A stretch of the entries below is to be set down exactly, running from the line with "### Contributing" through the line with "### Project Background", both included, and no other line.

Material shown Block Start

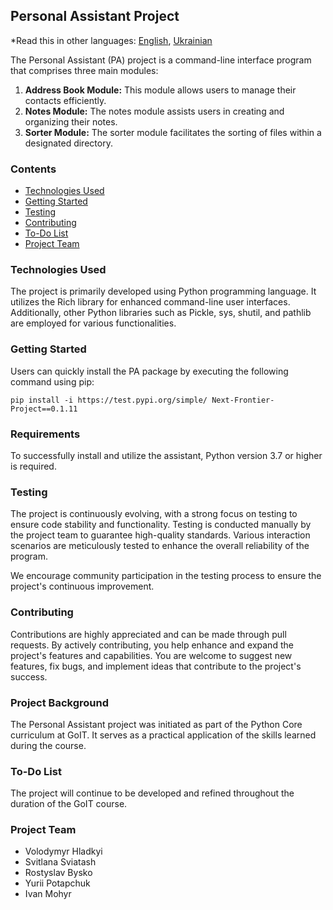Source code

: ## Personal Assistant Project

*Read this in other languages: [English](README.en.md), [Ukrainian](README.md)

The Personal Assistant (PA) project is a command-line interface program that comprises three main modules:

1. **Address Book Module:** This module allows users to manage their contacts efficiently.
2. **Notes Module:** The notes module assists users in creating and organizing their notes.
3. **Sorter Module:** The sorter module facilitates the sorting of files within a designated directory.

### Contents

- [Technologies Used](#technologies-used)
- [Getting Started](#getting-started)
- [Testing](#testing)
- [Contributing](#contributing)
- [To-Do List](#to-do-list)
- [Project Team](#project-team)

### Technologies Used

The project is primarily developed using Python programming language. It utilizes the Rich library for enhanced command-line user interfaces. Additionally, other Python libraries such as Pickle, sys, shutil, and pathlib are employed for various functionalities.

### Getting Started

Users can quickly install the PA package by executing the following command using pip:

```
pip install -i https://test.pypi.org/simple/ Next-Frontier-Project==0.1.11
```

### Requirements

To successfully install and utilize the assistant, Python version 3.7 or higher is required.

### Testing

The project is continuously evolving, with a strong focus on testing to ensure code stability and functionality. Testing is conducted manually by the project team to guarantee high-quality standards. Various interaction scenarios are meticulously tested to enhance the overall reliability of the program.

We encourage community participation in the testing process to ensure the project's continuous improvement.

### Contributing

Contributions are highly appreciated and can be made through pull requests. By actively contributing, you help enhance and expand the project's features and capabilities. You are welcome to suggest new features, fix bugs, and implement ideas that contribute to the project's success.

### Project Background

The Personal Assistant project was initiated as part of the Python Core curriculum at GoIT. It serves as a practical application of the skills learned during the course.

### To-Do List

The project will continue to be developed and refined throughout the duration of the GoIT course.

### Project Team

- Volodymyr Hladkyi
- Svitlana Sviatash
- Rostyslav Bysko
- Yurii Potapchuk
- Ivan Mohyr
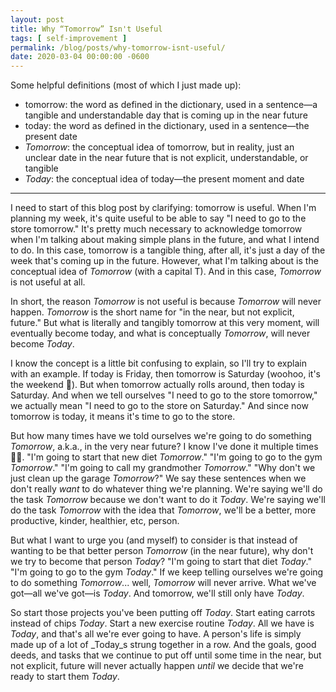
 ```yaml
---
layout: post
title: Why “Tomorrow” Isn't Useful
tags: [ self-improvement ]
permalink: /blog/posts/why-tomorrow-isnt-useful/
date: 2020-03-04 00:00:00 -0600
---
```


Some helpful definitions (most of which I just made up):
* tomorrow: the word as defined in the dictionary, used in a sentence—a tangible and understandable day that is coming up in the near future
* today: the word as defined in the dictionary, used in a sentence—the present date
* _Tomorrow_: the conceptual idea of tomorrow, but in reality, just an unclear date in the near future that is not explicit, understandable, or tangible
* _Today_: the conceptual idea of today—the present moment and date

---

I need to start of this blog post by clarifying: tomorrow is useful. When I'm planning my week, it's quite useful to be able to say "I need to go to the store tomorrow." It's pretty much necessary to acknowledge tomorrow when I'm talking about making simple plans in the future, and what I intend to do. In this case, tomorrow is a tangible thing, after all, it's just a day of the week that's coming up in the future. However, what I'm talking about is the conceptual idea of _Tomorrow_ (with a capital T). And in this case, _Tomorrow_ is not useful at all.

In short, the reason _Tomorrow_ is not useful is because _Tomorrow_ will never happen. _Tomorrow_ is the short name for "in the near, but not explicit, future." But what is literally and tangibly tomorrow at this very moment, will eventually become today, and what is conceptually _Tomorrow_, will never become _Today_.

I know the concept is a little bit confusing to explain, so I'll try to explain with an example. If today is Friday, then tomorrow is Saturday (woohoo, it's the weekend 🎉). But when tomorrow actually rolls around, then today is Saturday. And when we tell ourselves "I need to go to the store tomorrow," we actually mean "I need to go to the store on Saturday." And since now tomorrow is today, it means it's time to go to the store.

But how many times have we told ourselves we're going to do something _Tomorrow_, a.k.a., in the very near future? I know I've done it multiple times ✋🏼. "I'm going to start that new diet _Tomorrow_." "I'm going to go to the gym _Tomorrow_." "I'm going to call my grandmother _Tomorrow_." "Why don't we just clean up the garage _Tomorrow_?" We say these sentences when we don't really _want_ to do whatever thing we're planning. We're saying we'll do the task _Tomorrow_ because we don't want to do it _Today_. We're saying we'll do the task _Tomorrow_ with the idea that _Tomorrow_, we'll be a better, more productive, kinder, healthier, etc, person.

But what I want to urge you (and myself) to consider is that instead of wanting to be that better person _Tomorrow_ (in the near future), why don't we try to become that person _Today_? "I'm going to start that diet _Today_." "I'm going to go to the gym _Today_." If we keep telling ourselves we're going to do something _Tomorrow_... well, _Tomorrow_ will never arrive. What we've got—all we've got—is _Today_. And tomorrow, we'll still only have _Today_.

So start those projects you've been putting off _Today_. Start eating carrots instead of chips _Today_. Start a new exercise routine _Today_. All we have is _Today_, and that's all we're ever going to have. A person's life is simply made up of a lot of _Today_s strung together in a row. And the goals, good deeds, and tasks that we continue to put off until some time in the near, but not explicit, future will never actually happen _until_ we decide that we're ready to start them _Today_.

Material shown Block End

## Your response
### Contributing

Contributions are highly appreciated and can be made through pull requests. By actively contributing, you help enhance and expand the project's features and capabilities. You are welcome to suggest new features, fix bugs, and implement ideas that contribute to the project's success.

### Project Background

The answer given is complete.